◆ **Required action**:
What you return must be the complete listing, unchanged.

◆ **Given information**:
══════════
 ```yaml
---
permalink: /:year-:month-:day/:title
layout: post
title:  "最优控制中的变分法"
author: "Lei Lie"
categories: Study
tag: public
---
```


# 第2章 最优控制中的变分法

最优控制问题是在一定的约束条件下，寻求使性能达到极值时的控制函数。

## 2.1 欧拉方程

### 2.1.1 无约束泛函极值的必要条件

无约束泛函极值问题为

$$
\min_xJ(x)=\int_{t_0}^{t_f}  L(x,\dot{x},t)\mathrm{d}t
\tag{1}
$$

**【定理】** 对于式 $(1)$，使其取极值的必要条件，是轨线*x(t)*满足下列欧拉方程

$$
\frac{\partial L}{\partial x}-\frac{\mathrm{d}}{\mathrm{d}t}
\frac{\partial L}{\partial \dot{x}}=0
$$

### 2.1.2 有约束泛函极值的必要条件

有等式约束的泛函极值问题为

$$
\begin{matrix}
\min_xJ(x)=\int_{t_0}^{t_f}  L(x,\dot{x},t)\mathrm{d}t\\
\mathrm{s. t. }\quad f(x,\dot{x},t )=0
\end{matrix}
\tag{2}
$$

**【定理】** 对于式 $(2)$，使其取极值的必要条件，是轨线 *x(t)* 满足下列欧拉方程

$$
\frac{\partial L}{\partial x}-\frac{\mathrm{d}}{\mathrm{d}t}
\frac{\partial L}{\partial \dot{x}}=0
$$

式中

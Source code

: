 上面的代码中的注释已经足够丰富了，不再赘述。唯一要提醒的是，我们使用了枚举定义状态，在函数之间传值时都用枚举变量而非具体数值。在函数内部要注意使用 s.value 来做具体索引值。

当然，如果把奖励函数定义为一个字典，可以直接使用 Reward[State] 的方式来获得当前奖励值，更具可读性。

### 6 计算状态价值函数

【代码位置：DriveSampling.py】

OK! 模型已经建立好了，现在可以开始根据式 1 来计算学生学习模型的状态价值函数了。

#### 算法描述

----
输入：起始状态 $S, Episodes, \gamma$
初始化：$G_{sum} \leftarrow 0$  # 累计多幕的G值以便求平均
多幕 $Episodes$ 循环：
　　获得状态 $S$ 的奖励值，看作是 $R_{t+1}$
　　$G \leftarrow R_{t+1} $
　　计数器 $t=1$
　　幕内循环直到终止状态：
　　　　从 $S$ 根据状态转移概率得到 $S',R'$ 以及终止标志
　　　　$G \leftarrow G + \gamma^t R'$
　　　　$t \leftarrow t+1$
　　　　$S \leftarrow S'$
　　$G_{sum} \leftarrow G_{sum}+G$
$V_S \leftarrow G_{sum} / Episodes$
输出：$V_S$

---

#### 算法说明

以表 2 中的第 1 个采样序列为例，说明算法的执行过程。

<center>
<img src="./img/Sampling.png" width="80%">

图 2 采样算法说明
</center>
══════════
◆ **Answer area**:
 ```yaml
---
permalink: /:year-:month-:day/:title
layout: post
title:  "最优控制中的变分法"
author: "Lei Lie"
categories: Study
tag: public
---
```


# 第2章 最优控制中的变分法

最优控制问题是在一定的约束条件下，寻求使性能达到极值时的控制函数。

## 2.1 欧拉方程

### 2.1.1 无约束泛函极值的必要条件

无约束泛函极值问题为

$$
\min_xJ(x)=\int_{t_0}^{t_f}  L(x,\dot{x},t)\mathrm{d}t
\tag{1}
$$

**【定理】** 对于式 $(1)$，使其取极值的必要条件，是轨线*x(t)*满足下列欧拉方程

$$
\frac{\partial L}{\partial x}-\frac{\mathrm{d}}{\mathrm{d}t}
\frac{\partial L}{\partial \dot{x}}=0
$$

### 2.1.2 有约束泛函极值的必要条件

有等式约束的泛函极值问题为

$$
\begin{matrix}
\min_xJ(x)=\int_{t_0}^{t_f}  L(x,\dot{x},t)\mathrm{d}t\\
\mathrm{s. t. }\quad f(x,\dot{x},t )=0
\end{matrix}
\tag{2}
$$

**【定理】** 对于式 $(2)$，使其取极值的必要条件，是轨线 *x(t)* 满足下列欧拉方程

$$
\frac{\partial L}{\partial x}-\frac{\mathrm{d}}{\mathrm{d}t}
\frac{\partial L}{\partial \dot{x}}=0
$$

式中

Source code

: 上面的代码中的注释已经足够丰富了，不再赘述。唯一要提醒的是，我们使用了枚举定义状态，在函数之间传值时都用枚举变量而非具体数值。在函数内部要注意使用 s.value 来做具体索引值。

当然，如果把奖励函数定义为一个字典，可以直接使用 Reward[State] 的方式来获得当前奖励值，更具可读性。

### 6 计算状态价值函数

【代码位置：DriveSampling.py】

OK! 模型已经建立好了，现在可以开始根据式 1 来计算学生学习模型的状态价值函数了。

#### 算法描述

----
输入：起始状态 $S, Episodes, \gamma$
初始化：$G_{sum} \leftarrow 0$  # 累计多幕的G值以便求平均
多幕 $Episodes$ 循环：
　　获得状态 $S$ 的奖励值，看作是 $R_{t+1}$
　　$G \leftarrow R_{t+1} $
　　计数器 $t=1$
　　幕内循环直到终止状态：
　　　　从 $S$ 根据状态转移概率得到 $S',R'$ 以及终止标志
　　　　$G \leftarrow G + \gamma^t R'$
　　　　$t \leftarrow t+1$
　　　　$S \leftarrow S'$
　　$G_{sum} \leftarrow G_{sum}+G$
$V_S \leftarrow G_{sum} / Episodes$
输出：$V_S$

---

#### 算法说明

以表 2 中的第 1 个采样序列为例，说明算法的执行过程。

<center>
<img src="./img/Sampling.png" width="80%">

图 2 采样算法说明
</center>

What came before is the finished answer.